WHAT IS REQUIRED
Where the data below has the string "client", return the whole line.

===== SUPPLIED MATERIAL =====

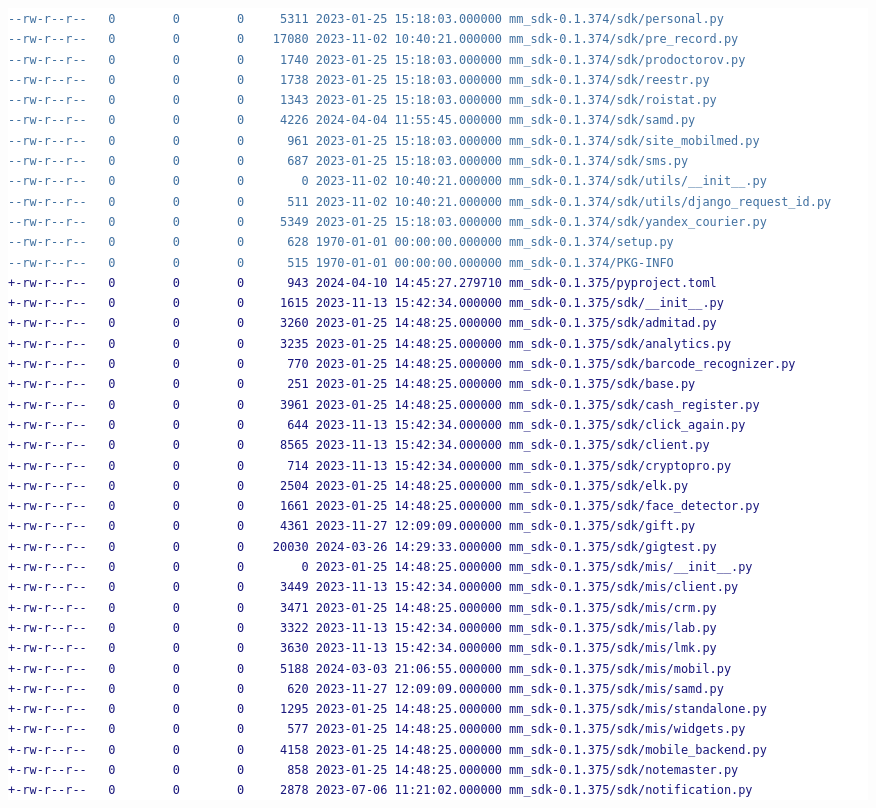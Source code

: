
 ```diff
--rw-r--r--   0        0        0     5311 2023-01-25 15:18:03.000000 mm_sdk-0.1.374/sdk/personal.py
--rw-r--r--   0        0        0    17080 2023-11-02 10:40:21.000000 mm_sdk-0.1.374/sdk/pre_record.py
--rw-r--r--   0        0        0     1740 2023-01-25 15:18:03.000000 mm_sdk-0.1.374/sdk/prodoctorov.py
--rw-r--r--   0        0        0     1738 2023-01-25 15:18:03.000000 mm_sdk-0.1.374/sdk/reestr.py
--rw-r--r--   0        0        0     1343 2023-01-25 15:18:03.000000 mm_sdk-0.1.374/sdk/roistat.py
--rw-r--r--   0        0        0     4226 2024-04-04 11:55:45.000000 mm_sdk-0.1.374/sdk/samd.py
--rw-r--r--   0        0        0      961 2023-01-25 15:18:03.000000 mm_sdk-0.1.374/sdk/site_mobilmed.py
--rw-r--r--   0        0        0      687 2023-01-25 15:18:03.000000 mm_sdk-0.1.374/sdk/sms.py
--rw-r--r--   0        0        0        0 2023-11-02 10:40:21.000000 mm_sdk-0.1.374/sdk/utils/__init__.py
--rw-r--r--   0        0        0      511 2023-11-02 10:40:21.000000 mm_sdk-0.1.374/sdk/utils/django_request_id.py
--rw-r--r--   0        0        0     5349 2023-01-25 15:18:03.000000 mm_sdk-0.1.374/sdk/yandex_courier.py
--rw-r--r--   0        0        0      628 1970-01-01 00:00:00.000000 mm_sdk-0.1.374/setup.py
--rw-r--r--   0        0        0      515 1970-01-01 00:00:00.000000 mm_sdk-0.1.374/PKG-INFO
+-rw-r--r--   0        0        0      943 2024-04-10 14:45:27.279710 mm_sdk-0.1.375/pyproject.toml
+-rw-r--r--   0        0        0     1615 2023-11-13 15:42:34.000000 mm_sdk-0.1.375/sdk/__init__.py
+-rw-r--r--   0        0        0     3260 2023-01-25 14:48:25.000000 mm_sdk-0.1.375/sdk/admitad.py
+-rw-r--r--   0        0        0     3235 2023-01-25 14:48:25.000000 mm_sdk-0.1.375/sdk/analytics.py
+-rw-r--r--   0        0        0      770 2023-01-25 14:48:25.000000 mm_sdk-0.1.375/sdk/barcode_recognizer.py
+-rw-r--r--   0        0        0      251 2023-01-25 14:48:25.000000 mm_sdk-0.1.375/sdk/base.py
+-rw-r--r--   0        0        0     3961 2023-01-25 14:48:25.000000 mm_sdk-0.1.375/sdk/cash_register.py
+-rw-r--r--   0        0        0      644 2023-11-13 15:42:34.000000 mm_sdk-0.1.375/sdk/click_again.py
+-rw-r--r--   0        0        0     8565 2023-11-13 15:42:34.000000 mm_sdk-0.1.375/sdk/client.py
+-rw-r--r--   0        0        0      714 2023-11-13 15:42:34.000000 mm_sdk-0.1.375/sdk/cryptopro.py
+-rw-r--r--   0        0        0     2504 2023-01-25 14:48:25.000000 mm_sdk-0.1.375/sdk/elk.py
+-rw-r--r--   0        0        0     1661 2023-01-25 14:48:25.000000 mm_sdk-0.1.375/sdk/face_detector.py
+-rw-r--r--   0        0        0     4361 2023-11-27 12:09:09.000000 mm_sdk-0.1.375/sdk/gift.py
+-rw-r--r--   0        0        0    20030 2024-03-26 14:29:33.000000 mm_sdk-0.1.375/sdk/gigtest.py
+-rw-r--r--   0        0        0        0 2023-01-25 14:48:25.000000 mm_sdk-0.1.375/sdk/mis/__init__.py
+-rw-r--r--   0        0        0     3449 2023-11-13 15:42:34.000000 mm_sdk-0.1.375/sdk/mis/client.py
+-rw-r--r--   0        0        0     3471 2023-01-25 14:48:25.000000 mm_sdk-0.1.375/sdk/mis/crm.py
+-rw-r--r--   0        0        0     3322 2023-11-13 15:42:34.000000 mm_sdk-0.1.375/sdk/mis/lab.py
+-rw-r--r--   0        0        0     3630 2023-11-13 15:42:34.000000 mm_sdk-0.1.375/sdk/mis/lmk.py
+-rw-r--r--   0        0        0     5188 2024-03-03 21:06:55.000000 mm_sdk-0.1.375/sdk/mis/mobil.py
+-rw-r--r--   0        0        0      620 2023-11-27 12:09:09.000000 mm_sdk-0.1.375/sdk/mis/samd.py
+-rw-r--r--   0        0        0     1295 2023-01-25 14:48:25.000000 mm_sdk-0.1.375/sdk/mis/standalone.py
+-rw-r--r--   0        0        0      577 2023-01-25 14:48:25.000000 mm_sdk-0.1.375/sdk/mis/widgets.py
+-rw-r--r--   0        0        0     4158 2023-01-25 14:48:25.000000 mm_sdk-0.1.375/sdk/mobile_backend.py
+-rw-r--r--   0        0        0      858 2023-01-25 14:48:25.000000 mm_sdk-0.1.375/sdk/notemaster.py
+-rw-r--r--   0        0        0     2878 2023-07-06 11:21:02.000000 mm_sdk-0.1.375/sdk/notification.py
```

=====

ANSWER AREA
+-rw-r--r--   0        0        0     8565 2023-11-13 15:42:34.000000 mm_sdk-0.1.375/sdk/client.py
+-rw-r--r--   0        0        0     3449 2023-11-13 15:42:34.000000 mm_sdk-0.1.375/sdk/mis/client.py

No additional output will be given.